[Source data — start]

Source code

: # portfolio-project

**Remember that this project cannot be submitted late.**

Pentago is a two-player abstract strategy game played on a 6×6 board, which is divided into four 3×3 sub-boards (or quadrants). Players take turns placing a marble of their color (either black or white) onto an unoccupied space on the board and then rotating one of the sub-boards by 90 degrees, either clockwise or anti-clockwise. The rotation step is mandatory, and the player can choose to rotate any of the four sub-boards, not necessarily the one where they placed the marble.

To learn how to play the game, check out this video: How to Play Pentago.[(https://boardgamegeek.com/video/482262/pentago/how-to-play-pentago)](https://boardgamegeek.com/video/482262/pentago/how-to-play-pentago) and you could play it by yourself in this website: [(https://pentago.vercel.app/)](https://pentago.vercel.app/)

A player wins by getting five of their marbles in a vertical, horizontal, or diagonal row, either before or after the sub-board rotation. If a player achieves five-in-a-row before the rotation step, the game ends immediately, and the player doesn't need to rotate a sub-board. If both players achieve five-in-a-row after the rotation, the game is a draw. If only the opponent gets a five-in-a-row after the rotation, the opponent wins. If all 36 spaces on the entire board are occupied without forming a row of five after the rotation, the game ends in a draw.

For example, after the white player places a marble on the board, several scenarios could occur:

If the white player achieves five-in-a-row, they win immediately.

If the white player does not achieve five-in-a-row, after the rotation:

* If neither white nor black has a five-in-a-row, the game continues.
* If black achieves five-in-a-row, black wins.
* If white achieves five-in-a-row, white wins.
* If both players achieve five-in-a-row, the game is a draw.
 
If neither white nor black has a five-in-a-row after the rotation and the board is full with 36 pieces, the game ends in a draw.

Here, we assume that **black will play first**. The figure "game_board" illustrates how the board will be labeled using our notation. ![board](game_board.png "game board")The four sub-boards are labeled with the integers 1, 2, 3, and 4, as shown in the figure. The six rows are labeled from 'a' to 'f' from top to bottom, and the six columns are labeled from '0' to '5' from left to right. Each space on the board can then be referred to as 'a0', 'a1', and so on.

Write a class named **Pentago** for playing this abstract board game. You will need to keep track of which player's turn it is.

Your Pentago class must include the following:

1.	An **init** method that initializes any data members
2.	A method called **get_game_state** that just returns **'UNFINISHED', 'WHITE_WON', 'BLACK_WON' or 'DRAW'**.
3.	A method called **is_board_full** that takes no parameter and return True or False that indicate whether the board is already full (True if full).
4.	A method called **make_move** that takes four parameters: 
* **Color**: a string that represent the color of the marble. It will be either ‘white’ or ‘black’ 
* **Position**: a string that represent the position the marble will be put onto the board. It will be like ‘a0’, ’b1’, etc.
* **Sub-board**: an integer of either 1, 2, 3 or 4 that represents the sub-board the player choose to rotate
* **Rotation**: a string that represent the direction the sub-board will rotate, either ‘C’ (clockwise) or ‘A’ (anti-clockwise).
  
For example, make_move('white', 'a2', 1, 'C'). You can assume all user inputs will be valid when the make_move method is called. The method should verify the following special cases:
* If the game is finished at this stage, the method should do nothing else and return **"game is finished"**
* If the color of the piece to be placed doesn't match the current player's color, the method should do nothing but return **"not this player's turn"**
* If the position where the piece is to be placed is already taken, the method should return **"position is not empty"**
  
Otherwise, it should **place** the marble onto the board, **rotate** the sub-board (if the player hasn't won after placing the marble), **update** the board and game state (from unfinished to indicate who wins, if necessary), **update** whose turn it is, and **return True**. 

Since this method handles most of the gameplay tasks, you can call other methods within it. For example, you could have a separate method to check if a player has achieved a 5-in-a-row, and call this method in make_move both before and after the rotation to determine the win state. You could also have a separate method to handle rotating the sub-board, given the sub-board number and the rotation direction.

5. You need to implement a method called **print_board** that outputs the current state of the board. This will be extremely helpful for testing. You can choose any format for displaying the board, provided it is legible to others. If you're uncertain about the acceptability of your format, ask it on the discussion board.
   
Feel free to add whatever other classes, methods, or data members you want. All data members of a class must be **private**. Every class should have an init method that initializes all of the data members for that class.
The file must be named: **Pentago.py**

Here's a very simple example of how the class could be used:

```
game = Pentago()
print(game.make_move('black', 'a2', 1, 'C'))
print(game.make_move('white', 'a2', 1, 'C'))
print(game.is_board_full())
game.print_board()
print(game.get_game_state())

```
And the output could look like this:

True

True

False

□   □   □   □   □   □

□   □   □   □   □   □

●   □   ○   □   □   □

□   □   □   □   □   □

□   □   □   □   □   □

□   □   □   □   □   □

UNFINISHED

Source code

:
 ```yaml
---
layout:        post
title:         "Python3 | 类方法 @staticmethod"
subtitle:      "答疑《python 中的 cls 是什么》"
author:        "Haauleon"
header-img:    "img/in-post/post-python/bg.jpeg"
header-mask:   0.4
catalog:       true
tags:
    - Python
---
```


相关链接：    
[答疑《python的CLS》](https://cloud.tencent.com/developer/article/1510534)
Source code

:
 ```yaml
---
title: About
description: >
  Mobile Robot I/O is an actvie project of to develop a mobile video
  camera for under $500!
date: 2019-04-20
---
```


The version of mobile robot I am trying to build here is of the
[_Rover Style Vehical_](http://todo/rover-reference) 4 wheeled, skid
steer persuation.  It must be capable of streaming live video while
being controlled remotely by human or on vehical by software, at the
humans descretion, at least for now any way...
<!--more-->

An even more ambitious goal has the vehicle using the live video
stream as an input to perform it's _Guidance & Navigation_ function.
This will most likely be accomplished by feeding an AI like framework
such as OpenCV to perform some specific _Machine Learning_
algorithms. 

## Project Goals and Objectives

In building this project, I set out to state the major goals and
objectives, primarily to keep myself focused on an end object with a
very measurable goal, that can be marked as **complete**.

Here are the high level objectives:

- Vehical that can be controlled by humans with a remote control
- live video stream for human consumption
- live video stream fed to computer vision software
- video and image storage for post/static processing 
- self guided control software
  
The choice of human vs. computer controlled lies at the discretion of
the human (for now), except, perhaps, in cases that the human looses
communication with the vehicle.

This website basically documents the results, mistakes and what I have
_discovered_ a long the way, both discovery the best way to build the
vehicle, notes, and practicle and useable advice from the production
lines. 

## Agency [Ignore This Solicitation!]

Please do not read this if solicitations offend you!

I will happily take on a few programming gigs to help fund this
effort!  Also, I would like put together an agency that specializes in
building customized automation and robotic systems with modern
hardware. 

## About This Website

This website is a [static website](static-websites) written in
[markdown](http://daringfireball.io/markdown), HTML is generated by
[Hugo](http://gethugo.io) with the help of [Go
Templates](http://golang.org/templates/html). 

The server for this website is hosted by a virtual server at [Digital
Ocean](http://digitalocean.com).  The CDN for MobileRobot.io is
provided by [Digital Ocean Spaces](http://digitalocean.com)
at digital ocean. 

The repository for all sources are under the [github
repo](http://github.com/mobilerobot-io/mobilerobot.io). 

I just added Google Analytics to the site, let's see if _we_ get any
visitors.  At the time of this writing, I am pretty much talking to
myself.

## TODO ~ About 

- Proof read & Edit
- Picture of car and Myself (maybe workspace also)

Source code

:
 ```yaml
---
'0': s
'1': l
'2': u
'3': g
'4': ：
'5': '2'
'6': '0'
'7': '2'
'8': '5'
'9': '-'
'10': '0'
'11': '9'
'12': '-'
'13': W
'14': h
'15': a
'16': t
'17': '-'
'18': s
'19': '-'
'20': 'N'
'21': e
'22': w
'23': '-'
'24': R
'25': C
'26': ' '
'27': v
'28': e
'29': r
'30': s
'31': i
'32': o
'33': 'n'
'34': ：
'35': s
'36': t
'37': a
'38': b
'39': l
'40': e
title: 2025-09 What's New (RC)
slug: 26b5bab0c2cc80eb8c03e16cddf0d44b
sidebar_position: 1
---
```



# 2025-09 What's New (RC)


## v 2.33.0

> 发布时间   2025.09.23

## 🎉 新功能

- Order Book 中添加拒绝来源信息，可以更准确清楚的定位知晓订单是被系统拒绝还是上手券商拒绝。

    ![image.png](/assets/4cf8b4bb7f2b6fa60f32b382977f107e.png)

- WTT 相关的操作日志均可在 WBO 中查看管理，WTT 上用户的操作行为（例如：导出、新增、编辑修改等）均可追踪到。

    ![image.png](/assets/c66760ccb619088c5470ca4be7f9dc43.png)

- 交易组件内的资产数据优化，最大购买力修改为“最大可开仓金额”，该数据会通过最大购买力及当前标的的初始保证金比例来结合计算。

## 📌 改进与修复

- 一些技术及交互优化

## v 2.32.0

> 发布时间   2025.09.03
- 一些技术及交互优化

[Source data — finish]

_Required work_
Look through the material above for "controlled" and copy the lines that have it.

_Task output_
being controlled remotely by human or on vehical by software, at the
- Vehical that can be controlled by humans with a remote control
The choice of human vs. computer controlled lies at the discretion of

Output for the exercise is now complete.